Published 9 Aug 2025 in cs.CR | (2508.06795v1)

Abstract: Memory-Hard Functions (MHF) are a useful cryptographic primitive to build egalitarian proofs-of-work and to help protect low entropy secrets (e.g., user passwords) against brute-forces attacks. Ideally, we would like for a MHF to have the property that (1) an honest party can evaluate the function in sequential time $\Omega(N)$, and (2) any parallel party that evaluates the function is forced to lockup $\Omega(N)$ memory for $\Omega(N)$ sequential steps. Unfortunately, this goal is not quite achievable, so prior work of Blocki and Holman [BH22] focused on designing MHFs with strong tradeoff guarantees between sustained-space complexity (SSC) and cumulative memory costs (CMC). However, their theoretical construction is not suitable for practical deployment due to the reliance on expensive constructions of combinatorial graphs. Furthermore, there is no formal justification for the heuristic use of the dynamic pebbling game in MHF analysis so we cannot rule out the possibility that there are more efficient attacks in the Parallel Random Oracle Model (PROM).

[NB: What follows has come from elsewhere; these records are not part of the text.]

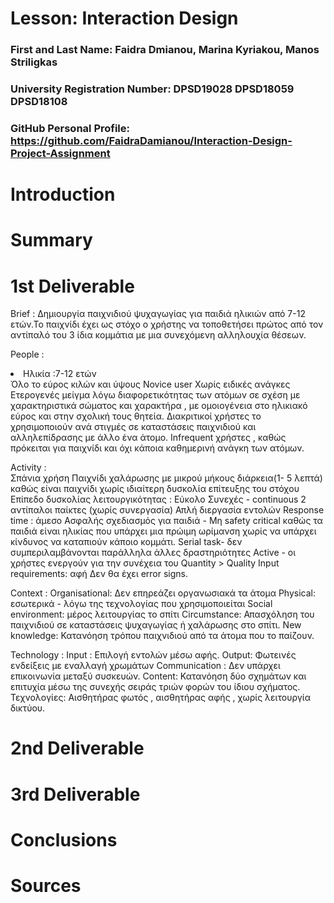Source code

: # Lesson: Interaction Design

### First and Last Name: Faidra Dmianou, Marina Kyriakou, Manos Striligkas
### University Registration Number: DPSD19028 DPSD18059 DPSD18108 

### GitHub Personal Profile: https://github.com/FaidraDamianou/Interaction-Design-Project-Assignment

# Introduction

# Summary


# 1st Deliverable
Brief : Δημιουργία παιχνιδιού ψυχαγωγίας για παιδιά ηλικιών από 7-12 ετών.Το παιχνίδι έχει ως στόχο ο χρήστης να τοποθετήσει πρώτος από τον αντίπαλό του 3 ίδια κομμάτια με μια συνεχόμενη αλληλουχία θέσεων.   

People : 
<li>Ηλικία :7-12 ετών</li>
Όλο το εύρος κιλών και ύψους 
Novice user 
Χωρίς ειδικές ανάγκες
Ετερογενές μείγμα λόγω διαφορετικότητας των ατόμων σε σχέση με χαρακτηριστικά σώματος και χαρακτήρα , με ομοιογένεια στο ηλικιακό εύρος και στην σχολική τους θητεία. 
Διακριτικοί χρήστες το χρησιμοποιούν ανά στιγμές σε καταστάσεις παιχνιδιού και αλληλεπίδρασης με άλλο ένα άτομο.
Infrequent χρήστες , καθώς πρόκειται για παιχνίδι και όχι κάποια καθημερινή ανάγκη των ατόμων.

Activity :  
Σπάνια χρήση
Παιχνίδι χαλάρωσης με μικρού μήκους διάρκεια(1- 5 λεπτά) καθώς είναι παιχνίδι χωρίς ιδιαίτερη δυσκολία επίτευξης του στόχου
Επίπεδο δυσκολίας λειτουργικότητας : Εύκολο 
Συνεχές - continuous 
2 αντίπαλοι παίκτες (χωρίς συνεργασία)
Απλή διεργασία εντολών
Response time : άμεσο 
Ασφαλής σχεδιασμός για παιδιά - Μη safety critical καθώς τα παιδιά είναι ηλικίας που υπάρχει μια πρώιμη ωρίμανση χωρίς να υπάρχει κίνδυνος να καταπιούν κάποιο κομμάτι.
Serial task- δεν συμπεριλαμβάνονται παράλληλα άλλες δραστηριότητες 
Active - οι χρήστες ενεργούν για την συνέχεια του 
Quantity > Quality 
Input requirements: αφή 
Δεν θα έχει error signs. 

Context :
Organisational: Δεν επηρεάζει οργανωσιακά τα άτομα
Physical: εσωτερικά - λόγω της τεχνολογίας που χρησιμοποιείται 
Social environment: μέρος λειτουργίας το σπίτι
Circumstance: Απασχόληση του παιχνιδιού σε καταστάσεις ψυχαγωγίας ή χαλάρωσης στο σπίτι.
New knowledge: Κατανόηση τρόπου παιχνιδιού από τα άτομα που το παίζουν.

Technology : 
Input : Επιλογή εντολών μέσω αφής. 
Output: Φωτεινές ενδείξεις με εναλλαγή χρωμάτων
Communication : Δεν υπάρχει επικοινωνία μεταξύ συσκευών.
Content: Κατανόηση δύο σχημάτων και επιτυχία μέσω της συνεχής σειράς τριών φορών του ίδιου σχήματος.
Τεχνολογίες: Αισθητήρας φωτός , αισθητήρας αφής , χωρίς λειτουργία δικτύου.





# 2nd Deliverable


# 3rd Deliverable 


# Conclusions


# Sources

Towards the goal of developing a practical MHF with provably strong SSC/CMC tradeoffs we develop a new MHF called EGSample which does not rely on expensive combinatorial constructions like [BH22]. In the dynamic pebbling model, we prove equivalent SSC/CMC tradeoffs for EGSample i.e., any the dynamic pebbling strategy either (1) locks up $\Omega(N)$ memory for $\Omega(N)$ steps, or (2) incurs cumulative memory cost at least $\Omega(N{3-\epsilon})$. We also develop new techniques to directly establish SSC/CMC tradeoffs in the parallel random oracle model. In particular, we prove that {\em any} PROM algorithm evaluating our MHF either (1) locks up $\Omega(N)$ blocks of memory for $\Omega(N)$ steps or (2) incurs cumulative memory cost at least $\Omega(N{2.5-\epsilon})$.